But oh what GOOD NEWS it is to know that we CAN in fact have a relationship with Christ! If we follow the scriptural instruction to 'Quit touching the unclean thing' at 2 COR 6:17, then the scripture goes on to say that Jehovah will take us in and we can be sons and daughters to him. How WONDERFUL!!! And if we are sons of God, then what relationship must that mean we have with Jesus? We are his brothers! ROMANS 8:14 says, "For all who are led by God's spirit, these are God's sons." Once we leave a corrupt organisation, we allow Jesus to lead us and he does this by means of the holy spirit! If we allow ourselves to be led by God's spirit, then Romans 8:14 says that we are God's sons!

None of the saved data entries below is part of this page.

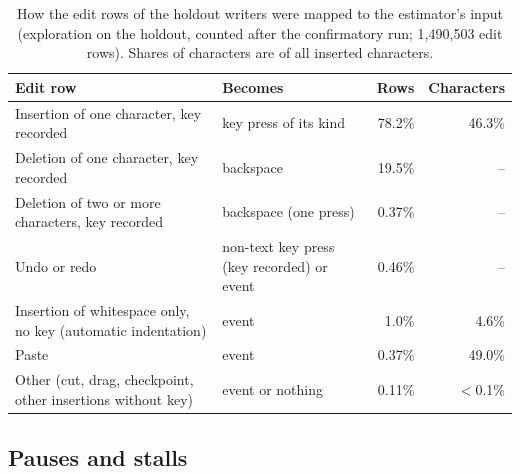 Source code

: \begin{table}
  \caption{How the edit rows of the holdout writers were mapped to the estimator's input (exploration on the holdout,
  counted after the confirmatory run; 1,490,503 edit rows). Shares of characters are of all inserted characters.}
  \label{tab:mapping}
  \centering\small
  \begin{tabularx}{\linewidth}{>{\raggedright\arraybackslash}X >{\raggedright\arraybackslash}p{2.9cm} r r}
    \toprule
    Edit row & Becomes & Rows & Characters \\
    \midrule
    Insertion of one character, key recorded & key press of its kind & 78.2\% & 46.3\% \\
    Deletion of one character, key recorded & backspace & 19.5\% & -- \\
    Deletion of two or more characters, key recorded & backspace (one press) & 0.37\% & -- \\
    Undo or redo & non-text key press (key recorded) or event & 0.46\% & -- \\
    Insertion of whitespace only, no key (automatic indentation) & event & 1.0\% & 4.6\% \\
    Paste & event & 0.37\% & 49.0\% \\
    Other (cut, drag, checkpoint, other insertions without key) & event or nothing & 0.11\% & $<$0.1\% \\
    \bottomrule
  \end{tabularx}
\end{table}

\subsection{Pauses and stalls}

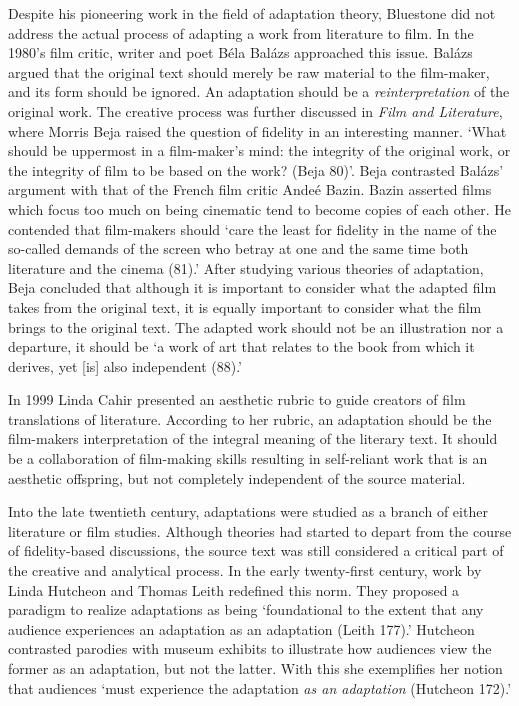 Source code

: \documentclass[12pt]{article}
\begin{document}
Despite his pioneering work in the field of adaptation theory, Bluestone did not
address the actual process of adapting a work from literature to film. In the
1980's film critic, writer and poet B\'{e}la Bal\'{a}zs approached this issue.
Bal\'{a}zs argued that the original text should merely be raw material to the
film-maker, and its form should be ignored. An adaptation should be a
\textit{reinterpretation} of the original work. The creative process was further discussed in \textit{Film and Literature},
where Morris Beja raised the question of fidelity in an interesting manner. `What
should be uppermost in a film-maker's mind: the integrity of the original work,
or the integrity of film to be based on the work? (Beja 80)'. Beja contrasted Bal\'{a}zs'
argument with that of the French film critic Ande\'{e} Bazin. Bazin asserted
films which focus too much on being cinematic tend to become
copies of each other. He contended that film-makers should `care the least for
fidelity in the name of the so-called demands of the screen who betray at one
and the same time both literature and the cinema (81).' After studying various theories
of adaptation, Beja concluded that although it is important to
consider what the adapted film takes from the original text, it is equally
important to consider what the film brings to the original text. The adapted
work should not be an illustration nor a departure, it should be `a work of art
that relates to the book from which it derives, yet [is] also independent (88).' 

In 1999 Linda Cahir presented an aesthetic rubric to guide creators of
film translations of literature. According to
her rubric, an adaptation should be the film-makers interpretation of the integral 
meaning of the literary text. It should be a collaboration of film-making skills
resulting in self-reliant work that is an aesthetic offspring, but not completely
independent of the source material.

Into the late twentieth century, adaptations were studied as a branch of
either literature or film studies. Although theories had started to depart from the
course of fidelity-based discussions, the source text was still considered a critical part
of the creative and analytical process. In the early twenty-first century,
work by Linda Hutcheon and Thomas Leith redefined this norm. 
They proposed a paradigm to realize adaptations as being `foundational to the 
extent that any audience experiences an adaptation as an adaptation (Leith 177).' Hutcheon
contrasted parodies with museum exhibits to illustrate how
audiences view the former as an adaptation, but not the latter. With this she
exemplifies her notion that audiences `must experience the 
adaptation \textit{as an adaptation} (Hutcheon 172).'
\end{document}
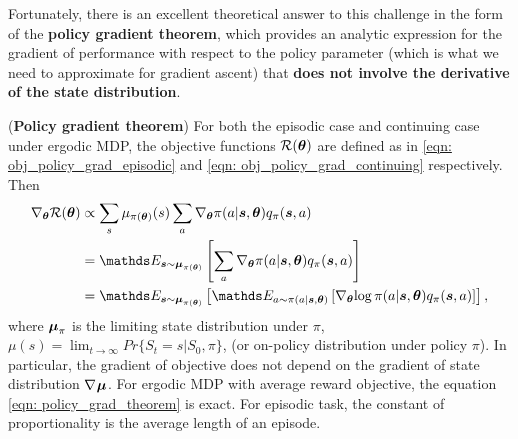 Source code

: \documentclass[11pt]{article}
\begin{document}
Fortunately, there is an excellent theoretical answer to this challenge in the form of the \textbf{policy gradient theorem}, which provides an analytic expression for the gradient of performance with respect to the policy parameter (which is what we need to approximate for gradient ascent) that \textbf{does not involve the derivative of the state distribution}.

\begin{theorem} (\textbf{Policy gradient theorem})
For both the episodic case and continuing case under ergodic MDP, the objective functions ${\mathcal R}(\boldsymbol{\theta})$ are defined as in \eqref{eqn: obj_policy_grad_episodic} and \eqref{eqn: obj_policy_grad_continuing} respectively. Then 
\begin{align}
\grad{\mb{\theta}}{\cR(\mb{\theta})} &\propto \sum_{s}\mu_{\pi(\mb{\theta})}(s)\sum_{a}\grad{\mb{\theta}}{\pi(a |\mb{s}, \mb{\theta})}q_{\pi}(\mb{s}, a) \label{eqn: policy_grad_theorem}\\
&= \E{\mb{s} \sim \mb{\mu}_{\pi(\mb{\theta})}}{\sum_{a}\grad{\mb{\theta}}{\pi(a |\mb{s}, \mb{\theta})}q_{\pi}(\mb{s}, a) } \label{eqn: policy_grad_theorem2} \\
&= \E{\mb{s} \sim \mb{\mu}_{\pi(\mb{\theta})}}{\E{a \sim \pi(a|\mb{s}, \mb{\theta})}{\grad{\mb{\theta}}{\log \pi(a |\mb{s}, \mb{\theta})}q_{\pi}(\mb{s}, a) }},\label{eqn: policy_grad_theorem3}
\end{align} where $\boldsymbol{\mu}_{\pi}$ is the limiting state distribution under $\pi$, $\mu(s) = \lim_{t\rightarrow \infty}Pr\{S_{t} = s| S_{0}, \pi\}$, (or on-policy distribution under policy $\pi$).  In particular, the gradient of objective does not depend on the gradient of state distribution $\nabla_{}{\boldsymbol{\mu}}$.  For ergodic MDP with average reward objective, the equation \eqref{eqn: policy_grad_theorem} is exact. For episodic task, the constant of proportionality is the average length of an episode.
\end{theorem}
\end{document}
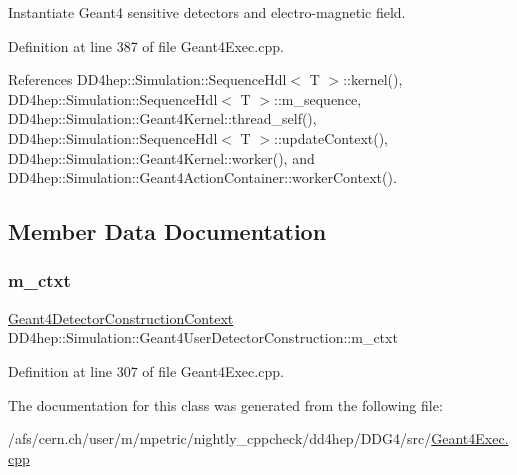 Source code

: Instantiate Geant4 sensitive detectors and electro-\/magnetic field. 

Definition at line 387 of file Geant4\+Exec.\+cpp.



References D\+D4hep\+::\+Simulation\+::\+Sequence\+Hdl$<$ T $>$\+::kernel(), D\+D4hep\+::\+Simulation\+::\+Sequence\+Hdl$<$ T $>$\+::m\+\_\+sequence, D\+D4hep\+::\+Simulation\+::\+Geant4\+Kernel\+::thread\+\_\+self(), D\+D4hep\+::\+Simulation\+::\+Sequence\+Hdl$<$ T $>$\+::update\+Context(), D\+D4hep\+::\+Simulation\+::\+Geant4\+Kernel\+::worker(), and D\+D4hep\+::\+Simulation\+::\+Geant4\+Action\+Container\+::worker\+Context().



\subsection{Member Data Documentation}
\hypertarget{class_d_d4hep_1_1_simulation_1_1_geant4_user_detector_construction_ab099fe83f02b9f8ffdda9f0f21a01202}{}\label{class_d_d4hep_1_1_simulation_1_1_geant4_user_detector_construction_ab099fe83f02b9f8ffdda9f0f21a01202} 
\subsubsection{\texorpdfstring{m\+\_\+ctxt}{m\_ctxt}}
{\footnotesize\ttfamily \hyperlink{class_d_d4hep_1_1_simulation_1_1_geant4_detector_construction_context}{Geant4\+Detector\+Construction\+Context} D\+D4hep\+::\+Simulation\+::\+Geant4\+User\+Detector\+Construction\+::m\+\_\+ctxt\hspace{0.3cm}{\ttfamily [protected]}}



Definition at line 307 of file Geant4\+Exec.\+cpp.



The documentation for this class was generated from the following file\+:\begin{DoxyCompactItemize}
\item 
/afs/cern.\+ch/user/m/mpetric/nightly\+\_\+cppcheck/dd4hep/\+D\+D\+G4/src/\hyperlink{_geant4_exec_8cpp}{Geant4\+Exec.\+cpp}\end{DoxyCompactItemize}
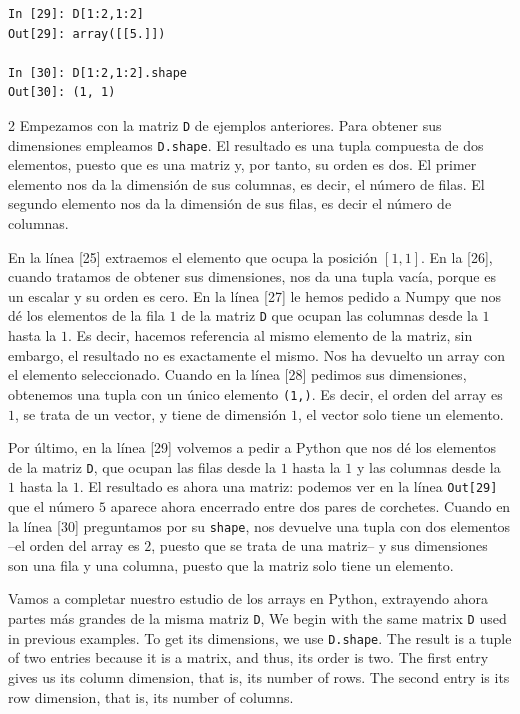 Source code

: \begin{center}
    \begin{minipage}{0.3\textwidth}
    \begin{verbatim}
In [29]: D[1:2,1:2]
Out[29]: array([[5.]])

In [30]: D[1:2,1:2].shape
Out[30]: (1, 1)
    \end{verbatim}
        
    \end{minipage}
\end{center}

 \begin{paracol}{2}
 Empezamos con la matriz \texttt{D} de ejemplos anteriores. Para obtener sus dimensiones empleamos \texttt{D.shape}. El resultado es una tupla compuesta de dos elementos, puesto que es una matriz y, por tanto, su orden es dos. El primer elemento nos da la dimensión de sus columnas, es decir, el número de filas. El segundo elemento nos da la dimensión de sus filas, es decir el número de columnas. 
 
 En la línea [25] extraemos el elemento que ocupa la posición $[1,1]$. En la [26], cuando tratamos de obtener sus dimensiones, nos da una tupla vacía, porque es un escalar y su orden es cero. En la línea [27] le hemos pedido a Numpy que nos dé los elementos de la fila $1$ de la matriz \texttt{D} que ocupan las columnas desde la $1$ hasta la $1$. Es decir, hacemos referencia al mismo elemento de la matriz, sin embargo, el resultado no es exactamente el mismo. Nos ha devuelto un array con el elemento seleccionado. Cuando en la línea [28] pedimos sus dimensiones, obtenemos una tupla con un único elemento \texttt{(1,)}. Es decir, el orden del array es $1$, se trata de un vector, y tiene de dimensión $1$, el vector solo tiene un elemento. 
 
 Por último, en la línea [29] volvemos a pedir a Python que nos dé los elementos de la matriz \texttt{D}, que ocupan las filas desde la $1$ hasta la $1$ y las columnas desde la $1$ hasta la $1$. El resultado es ahora una matriz: podemos ver en la línea \texttt{Out[29]} que el número $5$ aparece ahora encerrado entre dos pares de corchetes. Cuando en la línea [30] preguntamos por su \texttt{shape}, nos devuelve una tupla con dos elementos --el orden del array es $2$, puesto que se trata de una matriz-- y sus dimensiones son una fila y una columna, puesto que la matriz solo tiene un elemento.  

 Vamos a completar nuestro estudio de los arrays en Python, extrayendo ahora partes más grandes de la misma matriz \texttt{D},
 \switchcolumn
 We begin with the same matrix \texttt{D} used in previous examples. To get its dimensions, we use \texttt{D.shape}. The result is a tuple of two entries because it is a matrix, and thus, its order is two. The first entry gives us its column dimension, that is, its number of rows. The second entry is its row dimension, that is, its number of columns.


\end{paracol}
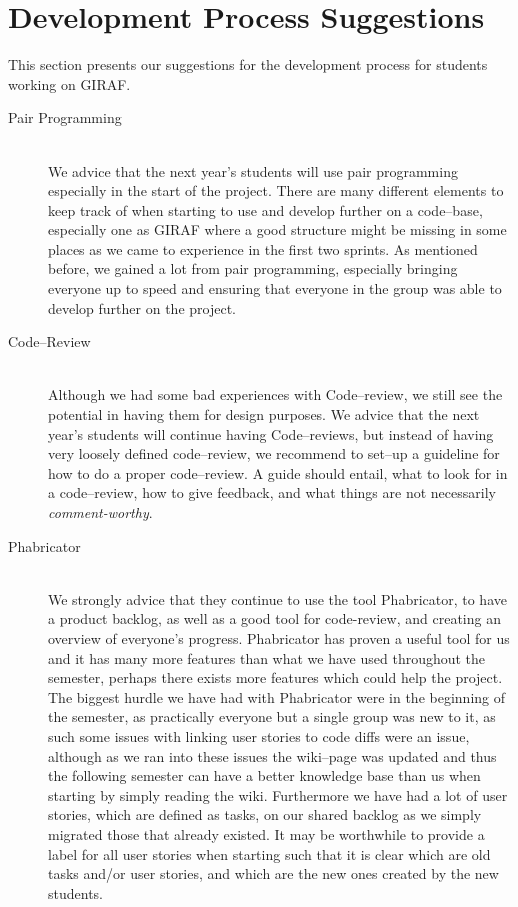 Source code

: \section{Development Process Suggestions}
This section presents our suggestions for the development process for students working on GIRAF.

\begin{description}
	\item[Pair Programming] \hfill \\
	We advice that the next year's students will use pair programming especially in the start of the project.
    There are many different elements to keep track of when starting to use and develop further on a code--base, especially one as GIRAF where a good structure might be missing in some places as we came to experience in the first two sprints.
	As mentioned before, we gained a lot from pair programming, especially bringing everyone up to speed and ensuring that everyone in the group was able to develop further on the project.

	\item[Code--Review] \hfill \\
	Although we had some bad experiences with Code--review, we still see the potential in having them for design purposes.
	We advice that the next year's students will continue having Code--reviews, but instead of having very loosely defined code--review, we recommend to set--up a guideline for how to do a proper code--review.
	A guide should entail, what to look for in a code--review, how to give feedback, and what things are not necessarily \textit{comment-worthy}.

	\item[Phabricator] \hfill \\
	We strongly advice that they continue to use the tool Phabricator, to have a product backlog, as well as a good tool for code-review, and creating an overview of everyone's progress.
	Phabricator has proven a useful tool for us and it has many more features than what we have used throughout the semester, perhaps there exists more features which could help the project.
	The biggest hurdle we have had with Phabricator were in the beginning of the semester, as practically everyone but a single group was new to it, as such some issues with linking user stories to code diffs were an issue, although as we ran into these issues the wiki--page was updated and thus the following semester can have a better knowledge base than us when starting by simply reading the wiki.
	Furthermore we have had a lot of user stories, which are defined as tasks, on our shared backlog as we simply migrated those that already existed.
	It may be worthwhile to provide a label for all user stories when starting such that it is clear which are old tasks and/or user stories, and which are the new ones created by the new students.


\end{description}
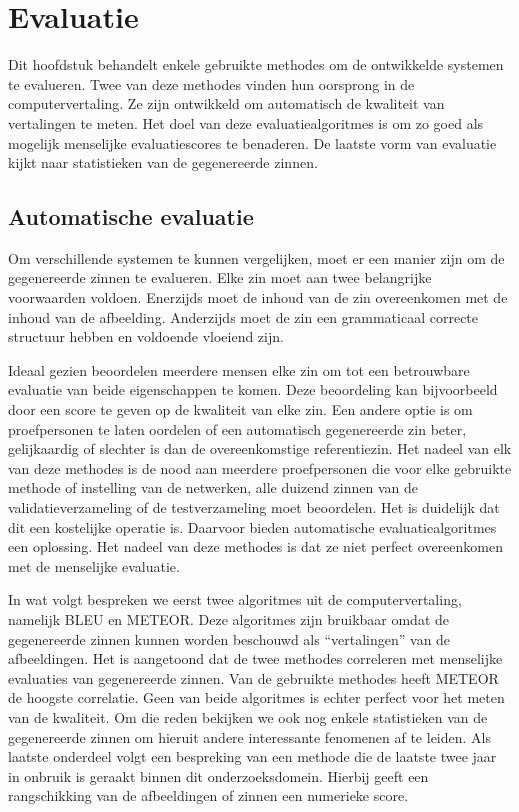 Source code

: \chapter{Evaluatie}
\label{hoofdstuk:evaluatie}
Dit hoofdstuk behandelt enkele gebruikte methodes om de ontwikkelde systemen te evalueren. Twee van deze methodes vinden hun oorsprong in de computervertaling. Ze zijn ontwikkeld om automatisch de kwaliteit van vertalingen te meten. Het doel van deze evaluatiealgoritmes is om zo goed als mogelijk menselijke evaluatiescores te benaderen. De laatste vorm van evaluatie kijkt naar statistieken van de gegenereerde zinnen.


\section{Automatische evaluatie}
Om verschillende systemen te kunnen vergelijken, moet er een manier zijn om de gegenereerde zinnen te evalueren. Elke zin moet aan twee belangrijke voorwaarden voldoen. Enerzijds moet de inhoud van de zin overeenkomen met de inhoud van de afbeelding. Anderzijds moet de zin een grammaticaal correcte structuur hebben en voldoende vloeiend zijn.

Ideaal gezien beoordelen meerdere mensen elke zin om tot een betrouwbare evaluatie van beide eigenschappen te komen. Deze beoordeling kan bijvoorbeeld door een score te geven op de kwaliteit van elke zin. Een andere optie is om proefpersonen te laten oordelen of een automatisch gegenereerde zin beter, gelijkaardig of slechter is dan de overeenkomstige referentiezin. Het nadeel van elk van deze methodes is de nood aan meerdere proefpersonen die voor elke gebruikte methode of instelling van de netwerken, alle duizend zinnen van de validatieverzameling of de testverzameling moet beoordelen. Het is duidelijk dat dit een kostelijke operatie is. Daarvoor bieden automatische evaluatiealgoritmes een oplossing. Het nadeel van deze methodes is dat ze niet perfect overeenkomen met de menselijke evaluatie.

In wat volgt bespreken we eerst twee algoritmes uit de computervertaling, namelijk BLEU en METEOR.  Deze algoritmes zijn bruikbaar omdat de gegenereerde zinnen kunnen worden beschouwd als ``vertalingen'' van de afbeeldingen. Het is aangetoond dat de twee methodes correleren met menselijke evaluaties van gegenereerde zinnen. Van de gebruikte methodes heeft METEOR de hoogste correlatie. 
Geen van beide algoritmes is echter perfect voor het meten van de kwaliteit.
Om die reden bekijken we ook nog enkele statistieken van de gegenereerde zinnen om hieruit andere interessante fenomenen af te leiden.
Als laatste onderdeel volgt een bespreking van een methode die de laatste twee jaar in onbruik is geraakt binnen dit onderzoeksdomein. Hierbij geeft een rangschikking van de afbeeldingen of zinnen een numerieke score.

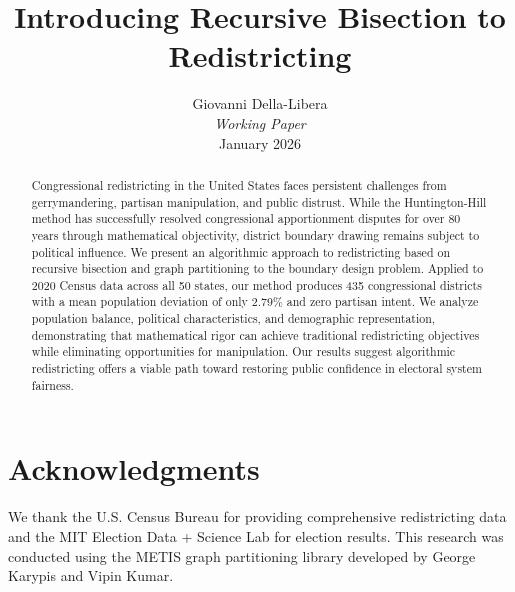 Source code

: \documentclass[11pt,twocolumn]{article}
\title{\textbf{Introducing Recursive Bisection to Redistricting}}
\author{
Giovanni Della-Libera\\
\textit{Working Paper}\\
January 2026
}
\date{}
\begin{document}
\maketitle

\begin{abstract}
Congressional redistricting in the United States faces persistent challenges from gerrymandering, partisan manipulation, and public distrust. While the Huntington-Hill method has successfully resolved congressional apportionment disputes for over 80 years through mathematical objectivity, district boundary drawing remains subject to political influence. We present an algorithmic approach to redistricting based on recursive bisection and graph partitioning to the boundary design problem. Applied to 2020 Census data across all 50 states, our method produces 435 congressional districts with a mean population deviation of only 2.79\% and zero partisan intent. We analyze population balance, political characteristics, and demographic representation, demonstrating that mathematical rigor can achieve traditional redistricting objectives while eliminating opportunities for manipulation. Our results suggest algorithmic redistricting offers a viable path toward restoring public confidence in electoral system fairness.
\end{abstract}








\section*{Acknowledgments}
We thank the U.S. Census Bureau for providing comprehensive redistricting data and the MIT Election Data + Science Lab for election results. This research was conducted using the METIS graph partitioning library developed by George Karypis and Vipin Kumar.



\end{document}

Many times I heard the words, "Jehovah has always had an organisation."
Jehovah is an organised God but this statement eludes to a visible and centralised organisation. It is true that the nation of Israel was organised. Jehovah gave them the law which was extensive and the nation was, indeed, highly organised. Is it true though that Jehovah has always used this kind of organisation?
Consider these faithful bible characters and what conclusion do you come to?
ABEL, ENOCH, NOAH, ABRAHAM, ISAAC, JACOB, JOSEPH, JOB, DANIEL What organisation did they belong to?
And think of all the true Christians who lived throughout the dark ages and middle ages. Jesus told us that the wheat and the weeds would grow together until the harvest time. (MATTHEW 13:24-30) So throughout all those CENTURIES, there were faithful ones! We may not know who they were, anymore than Elijah knew who were the ones that had not bent the knee to Baal. However ........ Jehovah and Jesus knew them! They were faithful during brutal times when people were brought before inquisitors and tortured mercilessly and burned at the stake for possessing a bible. Don't you love them all?! They are our brothers and sisters! What examples of faith! And what organisation did they belong to? 🌷
He has shown me that all who exercise faith in Jesus' ransom and choose to be led by the spirit are his sons (and daughters 😊) It is a dream come true!!! I thought I'd have to wait until hundreds of years away to feel like I was truly part of God's family. Of course we must be faithful until death but while we remain faithful our Father will look after us and never let us go. We are his children.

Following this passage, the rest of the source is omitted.